**WHAT IS NEEDED**
An accurate, complete copy of the records below is required.

**Records from a data source**

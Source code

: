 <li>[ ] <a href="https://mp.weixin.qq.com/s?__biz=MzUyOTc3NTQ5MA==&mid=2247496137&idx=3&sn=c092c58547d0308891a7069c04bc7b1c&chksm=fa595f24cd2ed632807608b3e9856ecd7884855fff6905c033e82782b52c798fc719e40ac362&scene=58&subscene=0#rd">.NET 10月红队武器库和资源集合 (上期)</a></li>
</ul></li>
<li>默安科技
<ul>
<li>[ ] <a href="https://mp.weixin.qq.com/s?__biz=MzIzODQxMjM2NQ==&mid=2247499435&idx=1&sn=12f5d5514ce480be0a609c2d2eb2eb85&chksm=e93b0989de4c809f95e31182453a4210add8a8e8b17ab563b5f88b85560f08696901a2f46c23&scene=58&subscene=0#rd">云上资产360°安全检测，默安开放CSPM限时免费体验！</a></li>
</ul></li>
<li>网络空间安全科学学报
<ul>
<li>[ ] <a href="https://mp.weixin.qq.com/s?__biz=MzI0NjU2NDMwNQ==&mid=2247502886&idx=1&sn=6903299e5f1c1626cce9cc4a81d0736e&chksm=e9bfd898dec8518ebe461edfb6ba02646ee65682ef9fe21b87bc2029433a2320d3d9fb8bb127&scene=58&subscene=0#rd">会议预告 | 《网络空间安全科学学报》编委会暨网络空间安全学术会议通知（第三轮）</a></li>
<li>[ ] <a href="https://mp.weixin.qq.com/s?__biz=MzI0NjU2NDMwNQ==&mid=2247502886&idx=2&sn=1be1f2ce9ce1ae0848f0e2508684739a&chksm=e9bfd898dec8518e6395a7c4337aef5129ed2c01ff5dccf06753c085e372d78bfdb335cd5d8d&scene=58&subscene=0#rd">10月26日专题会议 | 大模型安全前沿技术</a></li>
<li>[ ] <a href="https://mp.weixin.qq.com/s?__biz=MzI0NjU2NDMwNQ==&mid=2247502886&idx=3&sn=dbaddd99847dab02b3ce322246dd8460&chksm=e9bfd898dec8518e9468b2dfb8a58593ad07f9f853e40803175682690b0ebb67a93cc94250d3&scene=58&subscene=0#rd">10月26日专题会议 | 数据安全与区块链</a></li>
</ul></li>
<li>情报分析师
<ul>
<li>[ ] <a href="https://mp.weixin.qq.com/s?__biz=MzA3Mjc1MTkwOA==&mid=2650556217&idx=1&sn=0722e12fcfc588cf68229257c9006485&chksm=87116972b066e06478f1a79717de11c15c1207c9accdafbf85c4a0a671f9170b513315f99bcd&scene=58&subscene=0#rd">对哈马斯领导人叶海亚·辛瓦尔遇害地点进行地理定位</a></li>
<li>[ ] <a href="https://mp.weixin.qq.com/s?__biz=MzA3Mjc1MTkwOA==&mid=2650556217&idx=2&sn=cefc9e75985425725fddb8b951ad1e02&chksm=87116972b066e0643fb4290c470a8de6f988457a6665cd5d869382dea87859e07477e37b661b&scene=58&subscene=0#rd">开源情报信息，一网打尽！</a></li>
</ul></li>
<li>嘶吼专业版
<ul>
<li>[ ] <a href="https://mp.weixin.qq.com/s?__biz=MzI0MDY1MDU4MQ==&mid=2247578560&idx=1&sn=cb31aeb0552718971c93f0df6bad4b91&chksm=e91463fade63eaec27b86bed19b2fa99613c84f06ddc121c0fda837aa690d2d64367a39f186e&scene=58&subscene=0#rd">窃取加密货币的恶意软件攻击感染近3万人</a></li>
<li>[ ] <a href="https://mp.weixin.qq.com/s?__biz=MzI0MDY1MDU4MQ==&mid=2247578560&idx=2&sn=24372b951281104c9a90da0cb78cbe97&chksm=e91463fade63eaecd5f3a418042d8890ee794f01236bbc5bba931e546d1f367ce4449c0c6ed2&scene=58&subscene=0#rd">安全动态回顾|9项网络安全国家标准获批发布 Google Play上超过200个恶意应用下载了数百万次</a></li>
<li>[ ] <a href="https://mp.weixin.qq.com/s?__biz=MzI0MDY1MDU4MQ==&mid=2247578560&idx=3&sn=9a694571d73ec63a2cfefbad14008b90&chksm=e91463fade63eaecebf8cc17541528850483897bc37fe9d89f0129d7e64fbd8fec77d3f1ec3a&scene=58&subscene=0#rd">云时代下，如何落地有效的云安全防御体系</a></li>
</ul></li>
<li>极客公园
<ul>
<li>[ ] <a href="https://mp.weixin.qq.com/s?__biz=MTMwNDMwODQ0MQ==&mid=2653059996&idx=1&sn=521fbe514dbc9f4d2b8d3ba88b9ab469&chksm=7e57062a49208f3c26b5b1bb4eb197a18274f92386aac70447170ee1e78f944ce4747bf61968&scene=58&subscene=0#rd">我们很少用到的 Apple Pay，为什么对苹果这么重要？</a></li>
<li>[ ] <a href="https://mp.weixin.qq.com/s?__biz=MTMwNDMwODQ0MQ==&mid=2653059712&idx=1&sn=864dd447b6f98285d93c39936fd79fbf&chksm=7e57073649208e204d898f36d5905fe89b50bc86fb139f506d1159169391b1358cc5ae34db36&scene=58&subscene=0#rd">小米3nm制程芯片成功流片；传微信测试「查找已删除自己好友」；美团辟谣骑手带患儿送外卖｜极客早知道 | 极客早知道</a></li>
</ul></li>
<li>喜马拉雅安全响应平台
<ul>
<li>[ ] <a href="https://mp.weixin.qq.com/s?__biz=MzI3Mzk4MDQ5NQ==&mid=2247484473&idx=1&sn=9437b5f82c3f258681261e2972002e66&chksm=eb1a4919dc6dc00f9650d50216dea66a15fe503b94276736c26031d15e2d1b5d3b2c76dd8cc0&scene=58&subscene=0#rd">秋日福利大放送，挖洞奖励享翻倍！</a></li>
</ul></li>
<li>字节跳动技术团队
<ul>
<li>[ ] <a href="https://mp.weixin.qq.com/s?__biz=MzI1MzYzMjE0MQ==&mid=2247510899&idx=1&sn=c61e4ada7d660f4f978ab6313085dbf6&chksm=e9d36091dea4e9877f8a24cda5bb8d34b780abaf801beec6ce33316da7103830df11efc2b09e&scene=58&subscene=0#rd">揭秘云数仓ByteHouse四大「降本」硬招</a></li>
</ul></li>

**EXERCISE OUTPUT**
Source code

: <li>[ ] <a href="https://mp.weixin.qq.com/s?__biz=MzUyOTc3NTQ5MA==&mid=2247496137&idx=3&sn=c092c58547d0308891a7069c04bc7b1c&chksm=fa595f24cd2ed632807608b3e9856ecd7884855fff6905c033e82782b52c798fc719e40ac362&scene=58&subscene=0#rd">.NET 10月红队武器库和资源集合 (上期)</a></li>
</ul></li>
<li>默安科技
<ul>
<li>[ ] <a href="https://mp.weixin.qq.com/s?__biz=MzIzODQxMjM2NQ==&mid=2247499435&idx=1&sn=12f5d5514ce480be0a609c2d2eb2eb85&chksm=e93b0989de4c809f95e31182453a4210add8a8e8b17ab563b5f88b85560f08696901a2f46c23&scene=58&subscene=0#rd">云上资产360°安全检测，默安开放CSPM限时免费体验！</a></li>
</ul></li>
<li>网络空间安全科学学报
<ul>
<li>[ ] <a href="https://mp.weixin.qq.com/s?__biz=MzI0NjU2NDMwNQ==&mid=2247502886&idx=1&sn=6903299e5f1c1626cce9cc4a81d0736e&chksm=e9bfd898dec8518ebe461edfb6ba02646ee65682ef9fe21b87bc2029433a2320d3d9fb8bb127&scene=58&subscene=0#rd">会议预告 | 《网络空间安全科学学报》编委会暨网络空间安全学术会议通知（第三轮）</a></li>
<li>[ ] <a href="https://mp.weixin.qq.com/s?__biz=MzI0NjU2NDMwNQ==&mid=2247502886&idx=2&sn=1be1f2ce9ce1ae0848f0e2508684739a&chksm=e9bfd898dec8518e6395a7c4337aef5129ed2c01ff5dccf06753c085e372d78bfdb335cd5d8d&scene=58&subscene=0#rd">10月26日专题会议 | 大模型安全前沿技术</a></li>
<li>[ ] <a href="https://mp.weixin.qq.com/s?__biz=MzI0NjU2NDMwNQ==&mid=2247502886&idx=3&sn=dbaddd99847dab02b3ce322246dd8460&chksm=e9bfd898dec8518e9468b2dfb8a58593ad07f9f853e40803175682690b0ebb67a93cc94250d3&scene=58&subscene=0#rd">10月26日专题会议 | 数据安全与区块链</a></li>
</ul></li>
<li>情报分析师
<ul>
<li>[ ] <a href="https://mp.weixin.qq.com/s?__biz=MzA3Mjc1MTkwOA==&mid=2650556217&idx=1&sn=0722e12fcfc588cf68229257c9006485&chksm=87116972b066e06478f1a79717de11c15c1207c9accdafbf85c4a0a671f9170b513315f99bcd&scene=58&subscene=0#rd">对哈马斯领导人叶海亚·辛瓦尔遇害地点进行地理定位</a></li>
<li>[ ] <a href="https://mp.weixin.qq.com/s?__biz=MzA3Mjc1MTkwOA==&mid=2650556217&idx=2&sn=cefc9e75985425725fddb8b951ad1e02&chksm=87116972b066e0643fb4290c470a8de6f988457a6665cd5d869382dea87859e07477e37b661b&scene=58&subscene=0#rd">开源情报信息，一网打尽！</a></li>
</ul></li>
<li>嘶吼专业版
<ul>
<li>[ ] <a href="https://mp.weixin.qq.com/s?__biz=MzI0MDY1MDU4MQ==&mid=2247578560&idx=1&sn=cb31aeb0552718971c93f0df6bad4b91&chksm=e91463fade63eaec27b86bed19b2fa99613c84f06ddc121c0fda837aa690d2d64367a39f186e&scene=58&subscene=0#rd">窃取加密货币的恶意软件攻击感染近3万人</a></li>
<li>[ ] <a href="https://mp.weixin.qq.com/s?__biz=MzI0MDY1MDU4MQ==&mid=2247578560&idx=2&sn=24372b951281104c9a90da0cb78cbe97&chksm=e91463fade63eaecd5f3a418042d8890ee794f01236bbc5bba931e546d1f367ce4449c0c6ed2&scene=58&subscene=0#rd">安全动态回顾|9项网络安全国家标准获批发布 Google Play上超过200个恶意应用下载了数百万次</a></li>
<li>[ ] <a href="https://mp.weixin.qq.com/s?__biz=MzI0MDY1MDU4MQ==&mid=2247578560&idx=3&sn=9a694571d73ec63a2cfefbad14008b90&chksm=e91463fade63eaecebf8cc17541528850483897bc37fe9d89f0129d7e64fbd8fec77d3f1ec3a&scene=58&subscene=0#rd">云时代下，如何落地有效的云安全防御体系</a></li>
</ul></li>
<li>极客公园
<ul>
<li>[ ] <a href="https://mp.weixin.qq.com/s?__biz=MTMwNDMwODQ0MQ==&mid=2653059996&idx=1&sn=521fbe514dbc9f4d2b8d3ba88b9ab469&chksm=7e57062a49208f3c26b5b1bb4eb197a18274f92386aac70447170ee1e78f944ce4747bf61968&scene=58&subscene=0#rd">我们很少用到的 Apple Pay，为什么对苹果这么重要？</a></li>
<li>[ ] <a href="https://mp.weixin.qq.com/s?__biz=MTMwNDMwODQ0MQ==&mid=2653059712&idx=1&sn=864dd447b6f98285d93c39936fd79fbf&chksm=7e57073649208e204d898f36d5905fe89b50bc86fb139f506d1159169391b1358cc5ae34db36&scene=58&subscene=0#rd">小米3nm制程芯片成功流片；传微信测试「查找已删除自己好友」；美团辟谣骑手带患儿送外卖｜极客早知道 | 极客早知道</a></li>
</ul></li>
<li>喜马拉雅安全响应平台
<ul>
<li>[ ] <a href="https://mp.weixin.qq.com/s?__biz=MzI3Mzk4MDQ5NQ==&mid=2247484473&idx=1&sn=9437b5f82c3f258681261e2972002e66&chksm=eb1a4919dc6dc00f9650d50216dea66a15fe503b94276736c26031d15e2d1b5d3b2c76dd8cc0&scene=58&subscene=0#rd">秋日福利大放送，挖洞奖励享翻倍！</a></li>
</ul></li>
<li>字节跳动技术团队
<ul>
<li>[ ] <a href="https://mp.weixin.qq.com/s?__biz=MzI1MzYzMjE0MQ==&mid=2247510899&idx=1&sn=c61e4ada7d660f4f978ab6313085dbf6&chksm=e9d36091dea4e9877f8a24cda5bb8d34b780abaf801beec6ce33316da7103830df11efc2b09e&scene=58&subscene=0#rd">揭秘云数仓ByteHouse四大「降本」硬招</a></li>
</ul></li>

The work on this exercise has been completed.